Eilyn took a swig of tea. “She’ll have your hide if she finds you camping in there.”
“Are you going to tell her?”
Eilyn drained her cup, stood up, and started collecting the dishes. “Not if you wash up.”
***
She made the bed for him. She brought his book up from the library and left it on the bedside table and, as an afterthought, put a vase of freshly cut spring flowers there too. The next morning, he was slightly later downstairs than she was, as if he’d had a particularly good night’s sleep. He went out whistling.
That afternoon, when she had finished up in the library, and went to her seat to read, she couldn’t find her book. She looked everywhere; no sign. Well, she thought, so much for my five minutes to myself. She got up and went about her business.
The following morning, as they were washing up, he said to her, “Cementur’s Odes, is it?”
“What?”
“Sorry to have borrowed it – I needed them. When you’re done, you should try his Lament for Finduilas. I’ve left it with the Odes on the table by your chair.”
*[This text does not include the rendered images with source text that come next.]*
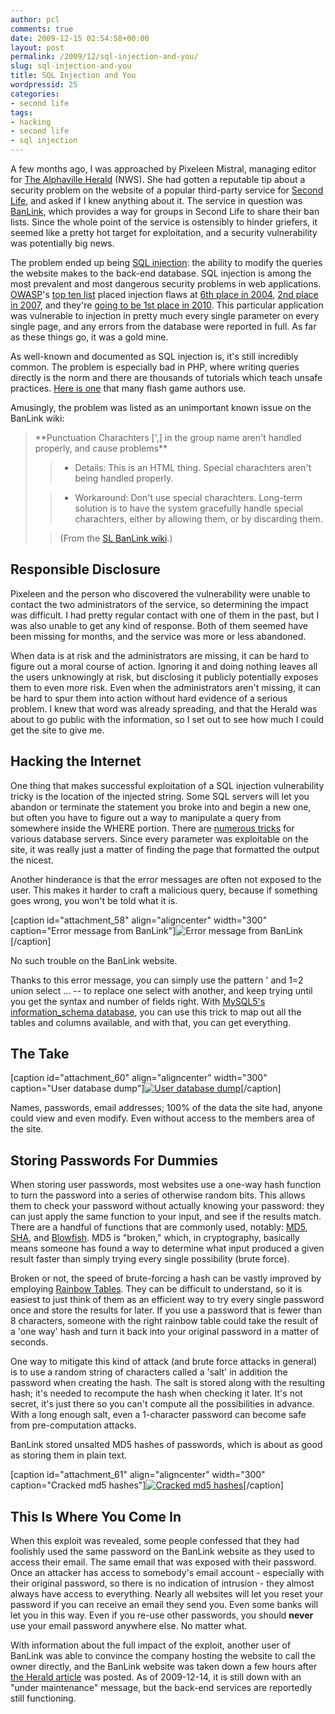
 ```yaml
---
author: pcl
comments: true
date: 2009-12-15 02:54:58+00:00
layout: post
permalink: /2009/12/sql-injection-and-you/
slug: sql-injection-and-you
title: SQL Injection and You
wordpressid: 25
categories:
- second life
tags:
- hacking
- second life
- sql injection
---
```


A few months ago, I was approached by Pixeleen Mistral, managing editor for [The Alphaville Herald](http://www.secondlifeherald.com/) (NWS). She had gotten a reputable tip about a security problem on the website of a popular third-party service for [Second Life](http://www.secondlife.com/), and asked if I knew anything about it. The service in question was [BanLink](http://www.slbanlink.com/), which provides a way for groups in Second Life to share their ban lists. Since the whole point of the service is ostensibly to hinder griefers, it seemed like a pretty hot target for exploitation, and a security vulnerability was potentially big news.

The problem ended up being [SQL injection](http://en.wikipedia.org/wiki/Sql_injection): the ability to modify the queries the website makes to the back-end database. SQL injection is among the most prevalent and most dangerous security problems in web applications. [OWASP](http://www.owasp.org/)'s [top ten list](http://www.owasp.org/index.php/Category:OWASP_Top_Ten_Project) placed injection flaws at [6th place in 2004](http://www.owasp.org/index.php/Category:OWASP_Top_Ten_Project), [2nd place in 2007](http://www.owasp.org/index.php/Top_10_2007), and they're [going to be 1st place in 2010](http://www.owasp.org/index.php/File:OWASP_T10_-_2010_rc1.pdf). This particular application was vulnerable to injection in pretty much every single parameter on every single page, and any errors from the database were reported in full. As far as these things go, it was a gold mine.

<!-- more -->

As well-known and documented as SQL injection is, it's still incredibly common. The problem is especially bad in PHP, where writing queries directly is the norm and there are thousands of tutorials which teach unsafe practices. [Here is one](http://www.flash-creations.com/notes/servercomm_database.php) that many flash game authors use.

Amusingly, the problem was listed as an unimportant known issue on the BanLink wiki:


<blockquote>**Punctuation Charachters [',] in the group name aren't handled properly, and cause problems**

> 
> 
	
>   * Details: This is an HTML thing. Special charachters aren't being handled properly.
> 
	
>   * Workaround: Don't use special charachters. Long-term solution is to have the system gracefully handle special charachters, either by allowing them, or by discarding them.
> 


> 
> (From the [SL BanLink wiki](http://wiki.slbanlink.com/index.php?title=Known_Issues).)
> 
> </blockquote>




## Responsible Disclosure


Pixeleen and the person who discovered the vulnerability were unable to contact the two administrators of the service, so determining the impact was difficult. I had pretty regular contact with one of them in the past, but I was also unable to get any kind of response. Both of them seemed have been missing for months, and the service was more or less abandoned.

When data is at risk and the administrators are missing, it can be hard to figure out a moral course of action. Ignoring it and doing nothing leaves all the users unknowingly at risk, but disclosing it publicly potentially exposes them to even more risk. Even when the administrators aren't missing, it can be hard to spur them into action without hard evidence of a serious problem. I knew that word was already spreading, and that the Herald was about to go public with the information, so I set out to see how much I could get the site to give me.


## Hacking the Internet


One thing that makes successful exploitation of a SQL injection vulnerability tricky is the location of the injected string. Some SQL servers will let you abandon or terminate the statement you broke into and begin a new one, but often you have to figure out a way to manipulate a query from somewhere inside the WHERE portion. There are [numerous tricks](http://ferruh.mavituna.com/sql-injection-cheatsheet-oku/) for various database servers. Since every parameter was exploitable on the site, it was really just a matter of finding the page that formatted the output the nicest.

Another hinderance is that the error messages are often not exposed to the user. This makes it harder to craft a malicious query, because if something goes wrong, you won't be told what it is.

[caption id="attachment_58" align="aligncenter" width="300" caption="Error message from BanLink"]![Error message from BanLink](http://blog.pclewis.com/wp-content/uploads/2009/12/banlink-error-300x105.png)[/caption]

No such trouble on the BanLink website.

Thanks to this error message, you can simply use the pattern ' and 1=2 union select ... -- to replace one select with another, and keep trying until you get the syntax and number of fields right. With [MySQL5's information_schema database](http://dev.mysql.com/doc/refman/5.0/en/information-schema.html), you can use this trick to map out all the tables and columns available, and with that, you can get everything.


## The Take


[caption id="attachment_60" align="aligncenter" width="300" caption="User database dump"][![User database dump](http://blog.pclewis.com/wp-content/uploads/2009/12/dbdump-300x50.png)](http://blog.pclewis.com/wp-content/uploads/2009/12/dbdump.png)[/caption]

Names, passwords, email addresses; 100% of the data the site had, anyone could view and even modify. Even without access to the members area of the site.


## Storing Passwords For Dummies


When storing user passwords, most websites use a one-way hash function to turn the password into a series of otherwise random bits. This allows them to check your password without actually knowing your password: they can just apply the same function to your input, and see if the results match. There are a handful of functions that are commonly used, notably: [MD5](http://en.wikipedia.org/wiki/Md5), [SHA](http://en.wikipedia.org/wiki/SHA_hash_functions), and [Blowfish](http://en.wikipedia.org/wiki/Crypt_%28Unix%29#Blowfish-based_scheme). MD5 is "broken," which, in cryptography, basically means someone has found a way to determine what input produced a given result faster than simply trying every single possibility (brute force).

Broken or not, the speed of brute-forcing a hash can be vastly improved by employing [Rainbow Tables](http://www.freerainbowtables.com/faq/). They can be difficult to understand, so it is easiest to just think of them as an efficient way to try every single password once and store the results for later. If you use a password that is fewer than 8 characters, someone with the right rainbow table could take the result of a 'one way' hash and turn it back into your original password in a matter of seconds.

One way to mitigate this kind of attack (and brute force attacks in general) is to use a random string of characters called a 'salt' in addition the password when creating the hash. The salt is stored along with the resulting hash; it's needed to recompute the hash when checking it later. It's not secret, it's just there so you can't compute all the possibilities in advance. With a long enough salt, even a 1-character password can become safe from pre-computation attacks.

BanLink stored unsalted MD5 hashes of passwords, which is about as good as storing them in plain text.

[caption id="attachment_61" align="aligncenter" width="300" caption="Cracked md5 hashes"][![Cracked md5 hashes](http://blog.pclewis.com/wp-content/uploads/2009/12/krakken-300x85.png)](http://blog.pclewis.com/wp-content/uploads/2009/12/krakken.png)[/caption]


## This Is Where You Come In


When this exploit was revealed, some people confessed that they had foolishly used the same password on the BanLink website as they used to access their email. The same email that was exposed with their password. Once an attacker has access to somebody's email account - especially with their original password, so there is no indication of intrusion - they almost always have access to everything. Nearly all websites will let you reset your password if you can receive an email they send you. Even some banks will let you in this way. Even if you re-use other passwords, you should **never** use your email password anywhere else. No matter what.

With information about the full impact of the exploit, another user of BanLink was able to convince the company hosting the website to call the owner directly, and the BanLink website was taken down a few hours after [the Herald article](http://foo.secondlifeherald.com/slh/2009/09/banlink-security-broken.html) was posted. As of 2009-12-14, it is still down with an "under maintenance" message, but the back-end services are reportedly still functioning.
She flushed scarlet. The books, of course; the books. Books everywhere – in his room, on the shelves, on the stairs, on the floor, in his hand, everywhere he went – books. She said, “How did you know it was me reading it?”
“Not much happens in that library that I don’t know about,” he said. “Not much happens in Gondor that I don’t know about.” He smiled at her. “There are ships arriving later this morning. Tell Haleth to send someone down to the market. Tomorrow I’ll make you bacon and eggs.”